Categories: Uncategorized.

Midsummer Madness

May 30, 2006

Astronomically we have had the 1% crescent moon with earthshine, saturn in the Beehives and we are approaching the longest day on the 21st June. Midsummers Night Eve or Litha Summer Solstice is the official start, rather than the middle, of summer – so we are hoping the 28kt winds go somewhere else). Pagans rush down to Stonehenge to worship the wrong solstice (it was designed for the winter one but running around stones naked in winter takes a bit more dedication).

See this site in glorious colours as a sitegraph

Taking advantage of an estate supplier closing down sale (he makes most of his money off chauffeur and butler suits for high staff turnover posh folk in London – instead of the hunting-fishing-shooting crowd) I was equipped with a Guatanamo Bay orange boiler suit (in case the Tango man job ever comes up), a high visibilty vest for landing at Carlisle airport (they insist on pilots wearing them) and a green hard hat (for protection when developing software and for when Kim throws a frozen chicken at me again).

I have adopted a pet Lime called Emily, named after my invisible daughter, who the kids are trying to liberate into a margarita at any given opportunity. I also managed to get wife, son wrapped in a duvet and a neighbour all chatting in the kitchen whilst standing on one leg – if only I had placed a bet with someone before that.

I had forgotten the amount of fun one could have on a pub crawl in Kelso – first there was a London bus in the square totally out of place, then the KOSB (Kings Own Scottish Borderers) were marching in their tartan troos followed by a disparate band of hangers on of all ages. The pubs were then filled with the aforementioned KOSB soldiers free to drink with no desert sand blowing into the beer. There then followed an amazing sequence of an increasingly drunker blonde wearing KOSB uniform parts and then disappearing into the graveyard with individual soldiers. The buggered blonde then dissolved in a flood of tears, squonking outside the pub in a moving performance but possibly because she had simply run out of soldiers.

I was now a KSOB groupie and saw them in Berwick playing (their instruments and not blondes), following my sunny pier walk and the Berwick walls walk (perhaps a little unwise balancing on MBTs on a slippy undulating grass surface whilst taking photographs of a precipitous drop in a strong wind). It was always nice visiting the Baltic gallery and the treat this time was a video of David Beckham snoring, a man tap dancing with a duck on his head and lots of photos of famous folk crying. There was also a tunnel filled with TVs with different channels showing and a rickety surface which was particularly good with MBTs on and the piece de resistance was a slide at the end which I threw myself down (or perhaps I tripped) and ended up at high speed leaving the end of the slide and careering across the floor. On seeing this one lady decided to go back through the tunnel rather than follow me.

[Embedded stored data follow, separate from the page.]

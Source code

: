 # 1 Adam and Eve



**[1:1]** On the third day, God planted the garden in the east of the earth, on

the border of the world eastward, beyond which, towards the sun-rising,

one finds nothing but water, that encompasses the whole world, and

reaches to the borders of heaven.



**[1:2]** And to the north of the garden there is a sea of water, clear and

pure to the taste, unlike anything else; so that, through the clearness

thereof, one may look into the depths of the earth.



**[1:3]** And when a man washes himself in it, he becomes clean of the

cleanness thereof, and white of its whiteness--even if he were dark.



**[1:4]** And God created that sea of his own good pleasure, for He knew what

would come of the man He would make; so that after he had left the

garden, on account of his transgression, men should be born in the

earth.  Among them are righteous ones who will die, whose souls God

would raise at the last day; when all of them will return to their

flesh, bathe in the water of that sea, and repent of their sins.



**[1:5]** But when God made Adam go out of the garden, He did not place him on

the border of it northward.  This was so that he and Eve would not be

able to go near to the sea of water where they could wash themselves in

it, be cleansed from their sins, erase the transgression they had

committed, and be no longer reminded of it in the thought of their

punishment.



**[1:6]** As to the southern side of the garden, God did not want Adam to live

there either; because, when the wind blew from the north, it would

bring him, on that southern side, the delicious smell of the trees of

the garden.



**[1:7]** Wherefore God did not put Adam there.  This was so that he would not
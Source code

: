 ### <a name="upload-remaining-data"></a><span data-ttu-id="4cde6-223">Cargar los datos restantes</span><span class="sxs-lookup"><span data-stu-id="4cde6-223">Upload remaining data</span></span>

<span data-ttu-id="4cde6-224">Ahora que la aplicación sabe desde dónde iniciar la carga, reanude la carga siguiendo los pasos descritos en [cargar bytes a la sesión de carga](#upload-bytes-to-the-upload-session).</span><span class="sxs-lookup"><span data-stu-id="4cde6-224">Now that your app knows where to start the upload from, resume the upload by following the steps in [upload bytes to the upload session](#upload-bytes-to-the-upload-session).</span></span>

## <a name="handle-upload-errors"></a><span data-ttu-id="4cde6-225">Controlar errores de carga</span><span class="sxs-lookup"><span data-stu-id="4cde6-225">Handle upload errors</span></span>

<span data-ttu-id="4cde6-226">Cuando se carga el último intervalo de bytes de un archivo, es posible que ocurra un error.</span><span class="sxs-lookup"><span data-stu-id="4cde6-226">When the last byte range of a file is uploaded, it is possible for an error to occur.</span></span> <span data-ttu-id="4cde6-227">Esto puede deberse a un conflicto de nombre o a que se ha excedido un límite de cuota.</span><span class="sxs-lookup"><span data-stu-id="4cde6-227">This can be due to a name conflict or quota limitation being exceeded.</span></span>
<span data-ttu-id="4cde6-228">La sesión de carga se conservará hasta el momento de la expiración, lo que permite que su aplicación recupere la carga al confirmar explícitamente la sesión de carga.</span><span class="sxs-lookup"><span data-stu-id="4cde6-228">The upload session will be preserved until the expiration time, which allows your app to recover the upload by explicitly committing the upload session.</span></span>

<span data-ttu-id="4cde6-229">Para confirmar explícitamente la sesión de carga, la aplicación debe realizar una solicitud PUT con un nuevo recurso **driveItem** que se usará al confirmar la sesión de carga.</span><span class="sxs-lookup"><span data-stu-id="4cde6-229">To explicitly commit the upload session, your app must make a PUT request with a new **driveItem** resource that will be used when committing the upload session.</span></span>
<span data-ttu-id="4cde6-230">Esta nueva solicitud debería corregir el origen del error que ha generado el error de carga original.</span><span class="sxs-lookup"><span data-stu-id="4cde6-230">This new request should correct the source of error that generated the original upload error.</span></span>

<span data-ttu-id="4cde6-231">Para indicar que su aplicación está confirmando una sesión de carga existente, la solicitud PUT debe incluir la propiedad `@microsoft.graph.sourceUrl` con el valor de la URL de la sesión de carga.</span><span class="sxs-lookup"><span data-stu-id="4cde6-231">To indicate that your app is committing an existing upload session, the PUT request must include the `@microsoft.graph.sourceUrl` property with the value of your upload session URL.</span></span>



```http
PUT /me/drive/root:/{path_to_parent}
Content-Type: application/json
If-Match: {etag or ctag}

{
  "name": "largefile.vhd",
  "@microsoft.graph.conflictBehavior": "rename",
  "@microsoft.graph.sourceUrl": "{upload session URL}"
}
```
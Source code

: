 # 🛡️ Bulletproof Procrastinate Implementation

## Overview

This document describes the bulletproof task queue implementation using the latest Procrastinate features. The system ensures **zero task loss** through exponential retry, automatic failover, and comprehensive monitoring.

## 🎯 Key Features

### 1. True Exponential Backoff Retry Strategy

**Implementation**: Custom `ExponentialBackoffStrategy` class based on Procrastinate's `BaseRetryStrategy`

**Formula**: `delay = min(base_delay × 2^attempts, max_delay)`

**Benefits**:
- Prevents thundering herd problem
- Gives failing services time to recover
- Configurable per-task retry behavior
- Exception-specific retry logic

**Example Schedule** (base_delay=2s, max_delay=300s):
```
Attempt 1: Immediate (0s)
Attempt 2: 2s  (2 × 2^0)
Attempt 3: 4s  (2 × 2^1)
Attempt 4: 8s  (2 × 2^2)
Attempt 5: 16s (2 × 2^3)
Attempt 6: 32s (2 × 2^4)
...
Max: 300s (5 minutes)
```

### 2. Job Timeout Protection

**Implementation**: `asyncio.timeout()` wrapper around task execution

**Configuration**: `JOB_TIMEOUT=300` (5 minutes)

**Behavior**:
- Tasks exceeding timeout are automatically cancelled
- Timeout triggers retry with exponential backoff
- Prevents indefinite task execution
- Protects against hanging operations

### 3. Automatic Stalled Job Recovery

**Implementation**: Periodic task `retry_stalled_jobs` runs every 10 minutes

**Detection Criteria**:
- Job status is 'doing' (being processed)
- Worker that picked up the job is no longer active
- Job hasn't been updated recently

I followed my tour of North Northumberland with a trip through South Shields and the lighthouse there which was surrounded by hairy bikers having a rock concert and then on to delightful Durham (which is of course not in Northumberland) to listen to choirboys singing in the cloisters in the 5:30 service and returned via the torturous but beautiful Northumberland coastal route munching burning hot Seahouse haddock and chips whilst negotiating bends. From Berwick to Durham there was a plague of Engerland flags and I was glad to see the Angel of the North free of it. My tour finished and I unloaded my rucksack which consisted of the Lonely planet guide to Scotland, a GPS with flat batteries and a raincoat – none of which I used but had to carry the bloody thing around everywhere for some reason.

I flew over the Northumberland coastal route down to Amble on the Sunday the view over Holy Island to Bamburgh with low tide and the sands all exposed was brilliant. Typically my camera was back in the car.

Blood letting time again – this time I was allowed to give blood, after a false hurdle with my blood test for Haemoglobin/Iron treading Copper Sulphate solution like a true Gutbuster. They take less than a pint and in exchange there is orange juice and as many chocolate biscuits as you can handle before the volunteers stop filling up the plates. If I go again I get a badge which I can only assume is a ‘Fuck Me I am a blood donor’ badge, since folk who wear it have had blood tests and have answered the I haven’t slept with anyone for money (my question about bartering was treated with derision), been an intravenous blood donor or been buggered question in the rhesus negative. Whilst lying being drained fantasising about the pretty blonde nurse (helps the blood flow apparently) the only thing to listen to was Radio Borders (they should just put on a Numbers Station which might be more lucid, and the yelping of the girl in the next bed as someone missed her vein.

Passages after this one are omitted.